"A government big enough to give you everything you want, is big enough to take away everything you have"
Thomas Jefferson

Monday, March 31, 2008

Blowin' In The Wind

There is money blowing in the wind and all the local taxing entities are jousting for their morsel as if they were waiting for the cookies to come out of the oven.

Make no mistake about this, wind farms have nothing to do with our carbon foot print, or our desire to become an environmental greenie. The only green everyone is looking for here is the cabbage, the beans, the moolah, the wampum, the dough, or whatever else you want to call it. Show me the money!

The wind power companies have dangled the dough in front of the landowners for leasing their land and the local towns for approval of their projects while expecting the towns to deliver the schools and county. At the same time, the power producers are extracting all the tax subsidies they can from the public on the local, state and federal level.

The latest word from the most progressed project in Jefferson County, Horse Creek Wind Farm, is that the town of Clayton is proposing to keep 47.50% of a soon to be proposed PILOT, the schools receive 37.50% and the county would receive 15%. As opposed to a typical tax structure assumed by residents, which is approximately 7% for a town, 36% for the county and 57% for schools, give or take some percentages in various towns depending upon their tax rate, some towns do not have a town tax rate.

The effects of a wind farm and power lines to transport the power produced reach far beyond a specific town in which they are located and residents in a nearby town and the county as a whole should receive some benefit to mitigate these effects. A power producer is no different from any other company locating in the county, they need to pay their fair share, with any special consideration given based on the benefits they bring to the county residents and that fair share distributed according to the system in place.

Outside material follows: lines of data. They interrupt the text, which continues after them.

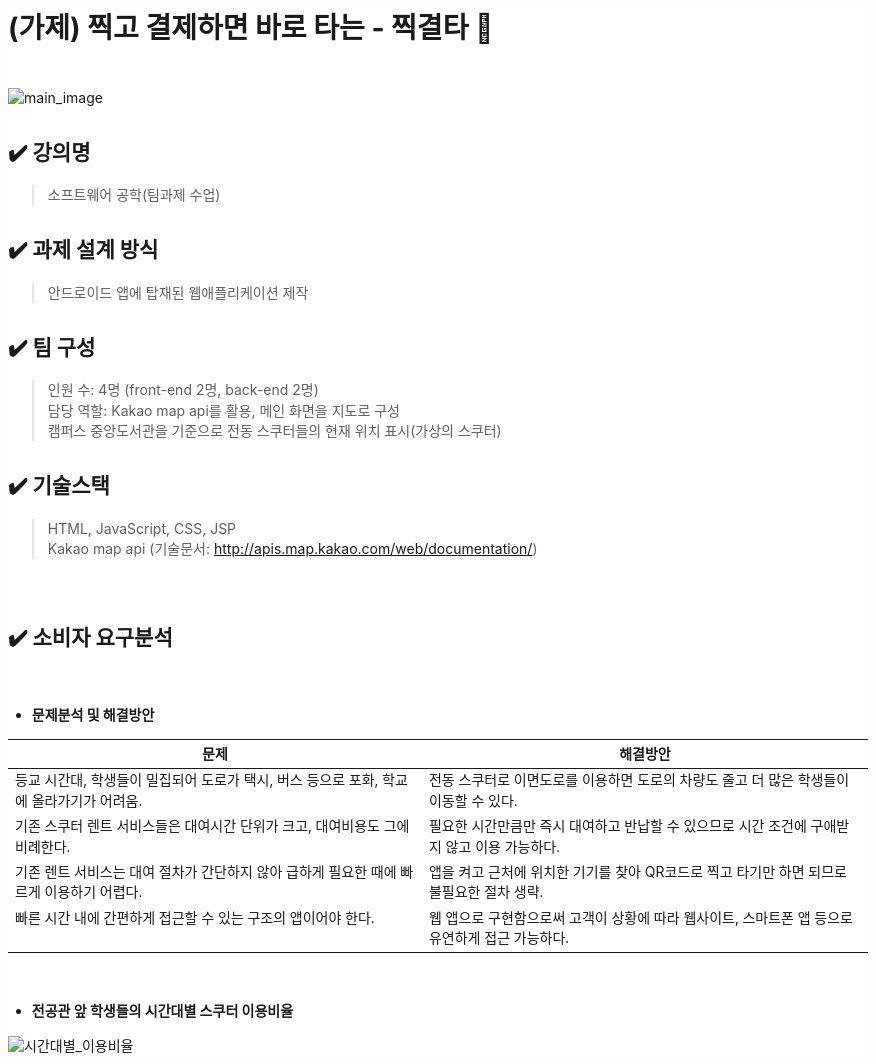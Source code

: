 # (가제) 찍고 결제하면 바로 타는 - 찍결타 🛵
<br/>

<img src="https://github.com/glowthem/ToyProject/blob/master/(%EA%B0%80%EC%A0%9C)%EC%B0%8D%EA%B3%A0_%EA%B2%B0%EC%A0%9C%ED%95%98%EB%A9%B4_%EB%B0%94%EB%A1%9C%ED%83%80%EB%8A%94-%EC%B0%8D%EA%B2%B0%ED%83%80/imgSrc/begin_screen.png" width="60%" height="60%" alt="main_image">
<br/>

## ✔️ 강의명

> 소프트웨어 공학(팀과제 수업)


## ✔️ 과제 설계 방식

> 안드로이드 앱에 탑재된 웹애플리케이션 제작


## ✔️ 팀 구성

> 인원 수: 4명 (front-end 2명, back-end 2명)<br/>
> 담당 역할: Kakao map api를 활용, 메인 화면을 지도로 구성<br/>
> 캠퍼스 중앙도서관을 기준으로 전동 스쿠터들의 현재 위치 표시(가상의 스쿠터)


## ✔️ 기술스택

> HTML, JavaScript, CSS, JSP<br/>
> Kakao map api (기술문서: http://apis.map.kakao.com/web/documentation/)


<br/>

## ✔️ 소비자 요구분석

<br/>

*  **문제분석 및 해결방안**


| 문제                                                         | 해결방안                                                     |
| ------------------------------------------------------------ | ------------------------------------------------------------ |
| 등교 시간대, 학생들이 밀집되어 도로가 택시, 버스 등으로 포화, 학교에 올라가기가 어려움. | 전동 스쿠터로 이면도로를 이용하면 도로의 차량도 줄고 더 많은 학생들이 이동할 수 있다. |
| 기존 스쿠터 렌트 서비스들은 대여시간 단위가 크고, 대여비용도 그에 비례한다. | 필요한 시간만큼만 즉시 대여하고 반납할 수 있으므로 시간 조건에 구애받지 않고 이용 가능하다. |
| 기존 렌트 서비스는 대여 절차가 간단하지 않아 급하게 필요한 때에 빠르게 이용하기 어렵다. | 앱을 켜고 근처에 위치한 기기를 찾아 QR코드로 찍고 타기만 하면 되므로 불필요한 절차 생략. |
| 빠른 시간 내에 간편하게 접근할 수 있는 구조의 앱이어야 한다. | 웹 앱으로 구현함으로써 고객이 상황에 따라 웹사이트, 스마트폰 앱 등으로 유연하게 접근 가능하다. |

<br/>

*  **전공관 앞 학생들의 시간대별 스쿠터 이용비율**

<img src="https://github.com/glowthem/ToyProject/blob/master/(%EA%B0%80%EC%A0%9C)%EC%B0%8D%EA%B3%A0_%EA%B2%B0%EC%A0%9C%ED%95%98%EB%A9%B4_%EB%B0%94%EB%A1%9C%ED%83%80%EB%8A%94-%EC%B0%8D%EA%B2%B0%ED%83%80/imgSrc/%EC%8B%9C%EA%B0%84%EB%8C%80%EB%B3%84%EC%9D%B4%EC%9A%A9%EB%B9%84%EC%9C%A8.png" width="60%" height="60%" alt="시간대별_이용비율">
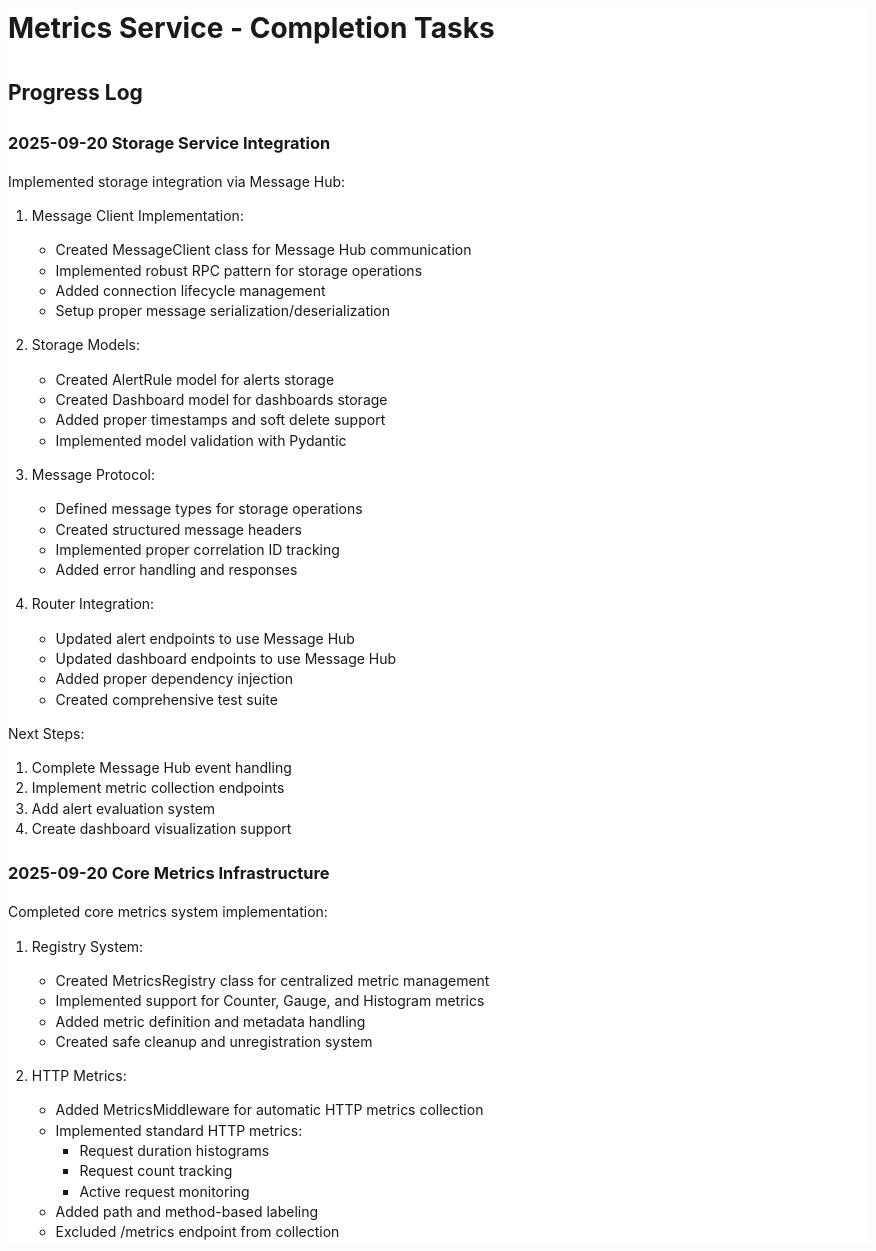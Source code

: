 # Metrics Service - Completion Tasks

## Progress Log

### 2025-09-20 Storage Service Integration
Implemented storage integration via Message Hub:

1. Message Client Implementation:
   * Created MessageClient class for Message Hub communication
   * Implemented robust RPC pattern for storage operations
   * Added connection lifecycle management
   * Setup proper message serialization/deserialization

2. Storage Models:
   * Created AlertRule model for alerts storage
   * Created Dashboard model for dashboards storage
   * Added proper timestamps and soft delete support
   * Implemented model validation with Pydantic

3. Message Protocol:
   * Defined message types for storage operations
   * Created structured message headers
   * Implemented proper correlation ID tracking
   * Added error handling and responses

4. Router Integration:
   * Updated alert endpoints to use Message Hub
   * Updated dashboard endpoints to use Message Hub
   * Added proper dependency injection
   * Created comprehensive test suite

Next Steps:
1. Complete Message Hub event handling
2. Implement metric collection endpoints
3. Add alert evaluation system
4. Create dashboard visualization support

### 2025-09-20 Core Metrics Infrastructure
Completed core metrics system implementation:

1. Registry System:
   * Created MetricsRegistry class for centralized metric management
   * Implemented support for Counter, Gauge, and Histogram metrics
   * Added metric definition and metadata handling
   * Created safe cleanup and unregistration system

2. HTTP Metrics:
   * Added MetricsMiddleware for automatic HTTP metrics collection
   * Implemented standard HTTP metrics:
     - Request duration histograms
     - Request count tracking
     - Active request monitoring
   * Added path and method-based labeling
   * Excluded /metrics endpoint from collection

Residents should ask their supervisors, town board members, school board members and county legislators if the additional revenue will be used to benefit them or will it just be used for increased spending.

4 comments:

Anonymous said...

Why not save the revenue and buy our own windmill(s) to help supplement local taxpayer energy costs?

Anonymous said...

Thought farmer / landowners / ag businesses / trust beneficiaries were stewards of the land. Looks doubtful since Illinois land leased for wind turbines is primarily farm land. Wind turbines are nothing but vertical factories providing very little to offset the average American's energy gluttony and consumption of coal and gas. Think in the aggregate, not as a single turbine footprint. For every wind 'farm,' over one hundred twenty acres of primarily agricultural land is taken out of production. In IL, the goal is 15,000 turbines. At an acre plus per turbine footprint, that's well over 15,000 acres gone. Combined with housing developments, expanding businesses and industries, rural property is disappearing. Land owners and county boards: MAKE GOOD DECISIONS FOR ILLINOIS' FUTURE.

Anonymous said...

Powerlines, substations, et al, are assessed, and TAXED in each of the towns that they are in.

Who deemed that 7% of a tax dollar collected should stay in the Town that it was collected in? Why should 93% of a tax go elsewhere?

If some town on the other end of the County wants the benefit of a tax collected (regardless of what you call it), let them host their own farm/ factory/ prison/ etc.

Oh, yeah. PRISONS don't pay any tax to the communities that host them. Guess we took it deep on that one.

Anonymous said...

"Residents should ask their supervisors, town board members, school board members and county legislators if the additional revenue will be used to benefit them or will it just be used for increased spending."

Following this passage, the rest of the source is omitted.